Silver has seen stocks increase by about 2M ounces in December so far. Again, this is a fraction of the 45M ounces that have stood for delivery so far in December.

Figure: 3 Recent Monthly Stock Change

Looking at the detailed report shows a big one-day move from Registered back to Eligible (the warrant was removed). Manfra was the vault that made this adjustment on Dec 6 of nearly 6M ounces of silver. Unfortunately, there is not much more detail beyond the excel and PDF reports available on the Comex website. Any guesses to explain the activity would be pure conjecture. Perhaps someone stood for delivery and then moved their inventory back to Eligible to keep it out of the delivery cycle going forward.

Figure: 4 Recent Monthly Stock Change

The table below summarizes the movement activity over several time periods.


  • 2021 has seen a major fall in supply after the vaults rushed to increase their positions in the wake of the liquidity crunch from Covid. Gold has seen stocks deplete by 4.5M ounces which represent about 11.3% of the original balance.
    • Eligible has seen the majority of that move with 15% of the stock being depleted.
  • Although the last 30 days saw an increase in inventory, it is already headed back out the door as the 1 Week change shows


  • Silver has also seen a 10.7% stock depletion. Unlike gold, this has been entirely concentrated in Registered which has lost 37.5%.
    • The drop in Registered is a signal of Warrant holders taking physical delivery of their metal.

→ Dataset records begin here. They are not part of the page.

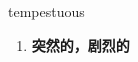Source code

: 
\begin{frame}
{\huge tempestuous}
\begin{center}
\begin{enumerate}\Large
  \item \textbf{突然的，剧烈的}
\end{enumerate}
\end{center}
\end{frame}
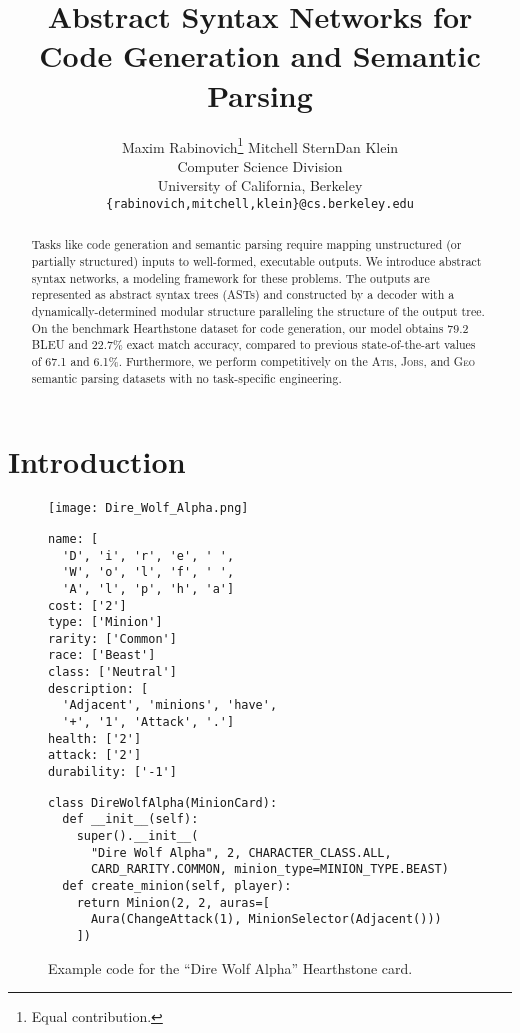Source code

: \documentclass[11pt,a4paper]{article}
\title{Abstract Syntax Networks for Code Generation and Semantic Parsing}
\author{
  Maxim Rabinovich\thanks{\enskip Equal contribution.} \qquad Mitchell Stern\footnotemark[1] \qquad Dan Klein \\
  Computer Science Division \\
  University of California, Berkeley \\
  {\tt \{rabinovich,mitchell,klein\}@cs.berkeley.edu}
}
\date{}
\newcommand{\Geo}{\textsc{Geo}\xspace}
\newcommand{\Jobs}{\textsc{Jobs}\xspace}
\newcommand{\Atis}{\textsc{Atis}\xspace}
\newcommand{\HS}{{\sc Hearthstone}\xspace}
\begin{document}
\maketitle

\begin{abstract}

Tasks like code generation and semantic parsing require mapping unstructured (or partially structured) inputs to well-formed, executable outputs. We introduce abstract syntax networks, a modeling framework for these problems. The outputs are represented as abstract syntax trees (ASTs) and constructed by a decoder with a dynamically-determined modular structure paralleling the structure of the output tree. On the benchmark \HS dataset for code generation, our model obtains 79.2 BLEU and 22.7\% exact match accuracy, compared to previous state-of-the-art values of 67.1 and 6.1\%. Furthermore,
we perform competitively on the \Atis, \Jobs, and \Geo semantic parsing datasets with no task-specific engineering. 


\end{abstract}

\section{Introduction}

\begin{figure}[t]
\begin{minipage}[contentpos=t]{0.5\linewidth}
\texttt{[image: Dire\_Wolf\_Alpha.png]}
\end{minipage}\begin{minipage}[contentpos=t]{0.5\linewidth}
\begin{verbatim}
name: [
  'D', 'i', 'r', 'e', ' ', 
  'W', 'o', 'l', 'f', ' ', 
  'A', 'l', 'p', 'h', 'a']
cost: ['2']
type: ['Minion']
rarity: ['Common']
race: ['Beast']
class: ['Neutral']
description: [
  'Adjacent', 'minions', 'have',
  '+', '1', 'Attack', '.']
health: ['2']
attack: ['2']
durability: ['-1']
\end{verbatim}
\end{minipage}
\begin{verbatim}
class DireWolfAlpha(MinionCard):
  def __init__(self):
    super().__init__(
      "Dire Wolf Alpha", 2, CHARACTER_CLASS.ALL, 
      CARD_RARITY.COMMON, minion_type=MINION_TYPE.BEAST)
  def create_minion(self, player):
    return Minion(2, 2, auras=[
      Aura(ChangeAttack(1), MinionSelector(Adjacent()))
    ])
\end{verbatim}
\caption{Example code for the ``Dire Wolf Alpha'' Hearthstone card.\label{fig:card-example}}
\end{figure}
\end{document}
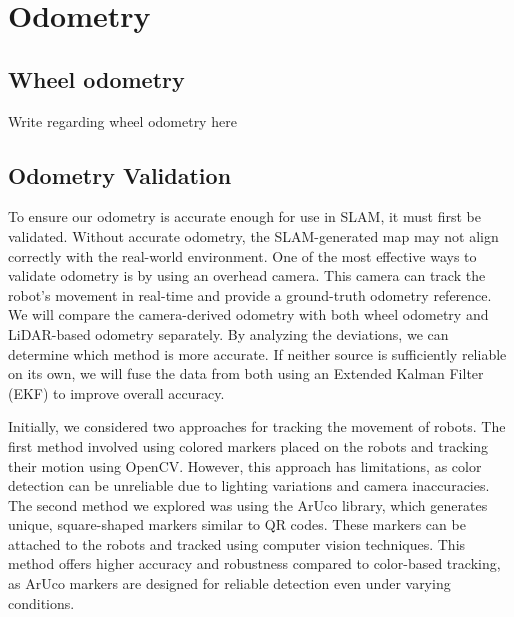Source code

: \chapter{Odometry}

\section*{Wheel odometry}
{Write regarding wheel odometry here}

\section*{Odometry Validation}
To ensure our odometry is accurate enough for use in SLAM, it must first be validated. Without accurate odometry, the SLAM-generated map may not align correctly with the real-world environment. One of the most effective ways to validate odometry is by using an overhead camera. This camera can track the robot’s movement in real-time and provide a ground-truth odometry reference. We will compare the camera-derived odometry with both wheel odometry and LiDAR-based odometry separately. By analyzing the deviations, we can determine which method is more accurate. If neither source is sufficiently reliable on its own, we will fuse the data from both using an Extended Kalman Filter (EKF) to improve overall accuracy.
\newline

Initially, we considered two approaches for tracking the movement of robots. The first method involved using colored markers placed on the robots and tracking their motion using OpenCV. However, this approach has limitations, as color detection can be unreliable due to lighting variations and camera inaccuracies. The second method we explored was using the ArUco library, which generates unique, square-shaped markers similar to QR codes. These markers can be attached to the robots and tracked using computer vision techniques. This method offers higher accuracy and robustness compared to color-based tracking, as ArUco markers are designed for reliable detection even under varying conditions.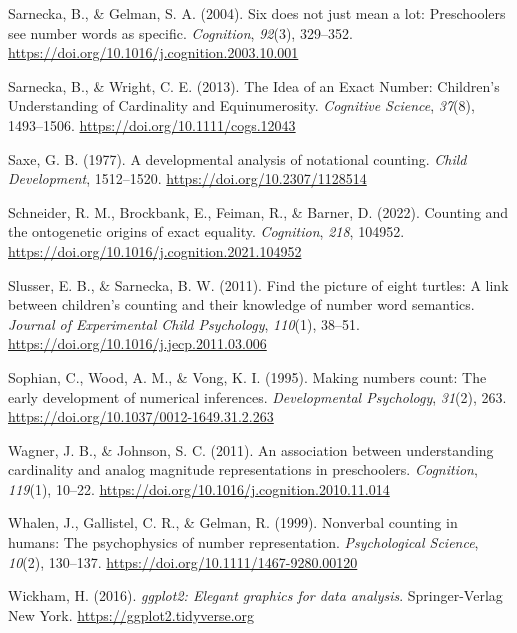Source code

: \documentclass[
  man,floatsintext]{apa7}
\newlength{\cslhangindent}
\newlength{\cslentryspacingunit} %
\newenvironment{CSLReferences}[2] %
 {%
  \setlength{\parindent}{0pt}
  \ifodd #1
  \let\oldpar\par
  \def\par{\hangindent=\cslhangindent\oldpar}
  \fi
  \setlength{\parskip}{#2\cslentryspacingunit}
 }%
 {}
\begin{document}
\begin{CSLReferences}{1}{0}
\leavevmode{}%
Sarnecka, B., \& Gelman, S. A. (2004). Six does not just mean a lot: Preschoolers see number words as specific. \emph{Cognition}, \emph{92}(3), 329--352. \url{https://doi.org/10.1016/j.cognition.2003.10.001}

\leavevmode{}%
Sarnecka, B., \& Wright, C. E. (2013). The {Idea} of an {Exact} {Number}: {Children}'s {Understanding} of {Cardinality} and {Equinumerosity}. \emph{Cognitive Science}, \emph{37}(8), 1493--1506. \url{https://doi.org/10.1111/cogs.12043}

\leavevmode{}%
Saxe, G. B. (1977). A developmental analysis of notational counting. \emph{Child Development}, 1512--1520. \url{https://doi.org/10.2307/1128514}

\leavevmode{}%
Schneider, R. M., Brockbank, E., Feiman, R., \& Barner, D. (2022). Counting and the ontogenetic origins of exact equality. \emph{Cognition}, \emph{218}, 104952. \url{https://doi.org/10.1016/j.cognition.2021.104952}

\leavevmode{}%
Slusser, E. B., \& Sarnecka, B. W. (2011). Find the picture of eight turtles: A link between children's counting and their knowledge of number word semantics. \emph{Journal of Experimental Child Psychology}, \emph{110}(1), 38--51. \url{https://doi.org/10.1016/j.jecp.2011.03.006}

\leavevmode{}%
Sophian, C., Wood, A. M., \& Vong, K. I. (1995). Making numbers count: The early development of numerical inferences. \emph{Developmental Psychology}, \emph{31}(2), 263. \url{https://doi.org/10.1037/0012-1649.31.2.263}

\leavevmode{}%
Wagner, J. B., \& Johnson, S. C. (2011). An association between understanding cardinality and analog magnitude representations in preschoolers. \emph{Cognition}, \emph{119}(1), 10--22. \url{https://doi.org/10.1016/j.cognition.2010.11.014}

\leavevmode{}%
Whalen, J., Gallistel, C. R., \& Gelman, R. (1999). Nonverbal counting in humans: The psychophysics of number representation. \emph{Psychological Science}, \emph{10}(2), 130--137. \url{https://doi.org/10.1111/1467-9280.00120}

\leavevmode{}%
Wickham, H. (2016). \emph{ggplot2: Elegant graphics for data analysis}. Springer-Verlag New York. \url{https://ggplot2.tidyverse.org}


\end{CSLReferences}
\end{document}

In a normal year, and without the major restocking in 2020, the activity this year would be unprecedented (see historical charts below).

Figure: 5 Stock Change Summary

The next table shows the activity by bank/Holder. It details the numbers above to see the movement specific to vaults.

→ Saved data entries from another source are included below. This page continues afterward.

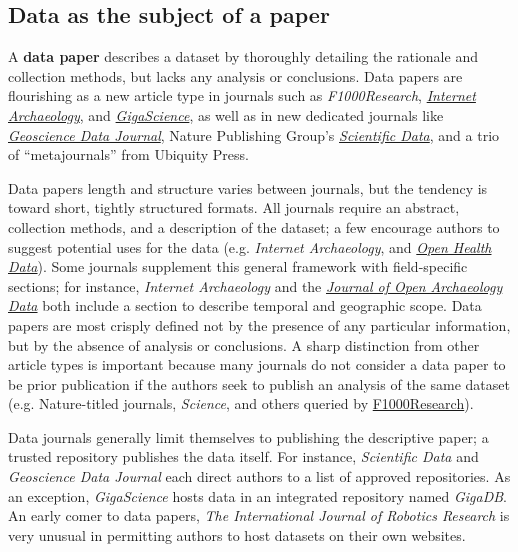 \documentclass[10pt,twocolumn]{article}
\begin{document}
\subsection*{Data as the subject of a paper}\label{paper-subject-data}

A \textbf{data paper} describes a dataset by thoroughly detailing the rationale and collection methods, but lacks any analysis or conclusions.\cite{newman_data_2009}
Data papers are flourishing as a new article type in journals such as \emph{F1000Research}, \href{http://www.internetarchaeology.org/}{\emph{Internet Archaeology}}, and \href{http://www.gigasciencejournal.com/}{\emph{GigaScience}}\cite{gigascience}, as well as in new dedicated journals like \href{http://onlinelibrary.wiley.com/journal/10.1002/%28ISSN%292049-6060}{\emph{Geoscience Data Journal}}\cite{geoscience_data_journal}, Nature Publishing Group's \href{http://www.nature.com/scientificdata/}{\emph{Scientific Data}}, and a trio of ``metajournals'' from Ubiquity Press.

Data papers length and structure varies between journals, but the tendency is toward short, tightly structured formats.
All journals require an abstract, collection methods, and a description of the dataset; a few encourage authors to suggest potential uses for the data (e.g. \emph{Internet Archaeology}, and \href{http://openhealthdata.metajnl.com/about/submissions#authorGuidelines}{\emph{Open Health Data}}).
Some journals supplement this general framework with field-specific sections; for instance, \emph{Internet Archaeology} and the \href{http://openarchaeologydata.metajnl.com/}{\emph{Journal of Open Archaeology Data}} both include a section to describe temporal and geographic scope.
Data papers are most crisply defined not by the presence of any particular information, but by the absence of analysis or conclusions.
A sharp distinction from other article types is important because many journals do not consider a data paper to be prior publication if the authors seek to publish an analysis of the same dataset (e.g. Nature-titled journals, \emph{Science}, and others queried by \href{https://f1000research.com/data-policies}{F1000Research}).

Data journals generally limit themselves to publishing the descriptive paper; a trusted repository publishes the data itself.
For instance, \emph{Scientific Data} and \emph{Geoscience Data Journal} each direct authors to a list of approved repositories.
As an exception, \emph{GigaScience} hosts data in an integrated repository named \emph{GigaDB}.
An early comer to data papers, \emph{The International Journal of Robotics Research}\cite{international_journal_of_robotics_research}\cite{newman_data_2009} is very unusual in permitting authors to host datasets on their own websites.
\end{document}
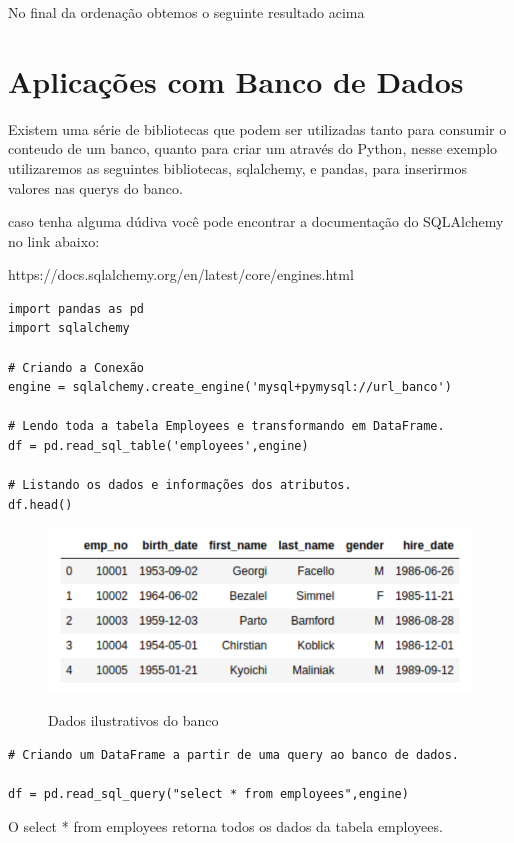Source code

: No final da ordenação obtemos o seguinte resultado acima 


    \section{Aplica\c{c}\~{o}es com Banco de Dados}
    Existem uma série de bibliotecas que podem ser utilizadas tanto para consumir o conteudo de um banco, quanto para criar um através do Python, nesse exemplo utilizaremos as seguintes bibliotecas, sqlalchemy, e pandas, para inserirmos valores nas querys do banco.
    
    caso tenha alguma dúdiva você pode encontrar a documentação do SQLAlchemy no link abaixo: 
    
    https://docs.sqlalchemy.org/en/latest/core/engines.html
    
    
\begin{lstlisting}
import pandas as pd
import sqlalchemy

# Criando a Conexão
engine = sqlalchemy.create_engine('mysql+pymysql://url_banco')

# Lendo toda a tabela Employees e transformando em DataFrame.
df = pd.read_sql_table('employees',engine)

# Listando os dados e informações dos atributos.
df.head()

\end{lstlisting}

\begin{figure}[H]
    \begin{center}
        \caption{Dados ilustrativos do banco} \label{ling1}
        \includegraphics[width=12cm]{Pictures/python_database.png} \\
    \end{center}
\end{figure}

\begin{lstlisting}
# Criando um DataFrame a partir de uma query ao banco de dados.

df = pd.read_sql_query("select * from employees",engine)
\end{lstlisting}

O select * from employees retorna todos os dados da tabela employees.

  • Over the last month, JP Morgan, HSBC, and Manfra have all increased their inventory by about 2.5%-3.5%
  • For the year, JP Morgan was the only vault who saw stock deplete less than 9%, with several seeing losses of 28% or more


  • Similar to gold, JP Morgan has increased its inventory by 3.3M ounces or about 1.8%. Delaware and Brinks also saw increases.
  • CNT Depository actually lost more than JP Morgan gained, which represented 10% of their entire inventory.

Figure: 6 Stock Change Detail

Historical Perspective

Zooming out and looking at the inventory for gold and silver since 2016 shows the impact that Covid had on the Comex vaults. Gold had almost nothing in the Registered category before JP Morgan and Brinks added their London inventory with nearly 20M ounces.

In fact, delivery in Dec 2019 was exactly 1.47M ounces. At the same time, on Dec 10, 2019, the total Registered stood at exactly 1.47M. This was up from 1.1M ounces on Nov 24, 2019. That means the entire pool of Registered turned over in a single month. In order to meet the demand, metal had to be moved from Eligible. Since then, the vaults have given themselves much more wiggle room as shown below in orange.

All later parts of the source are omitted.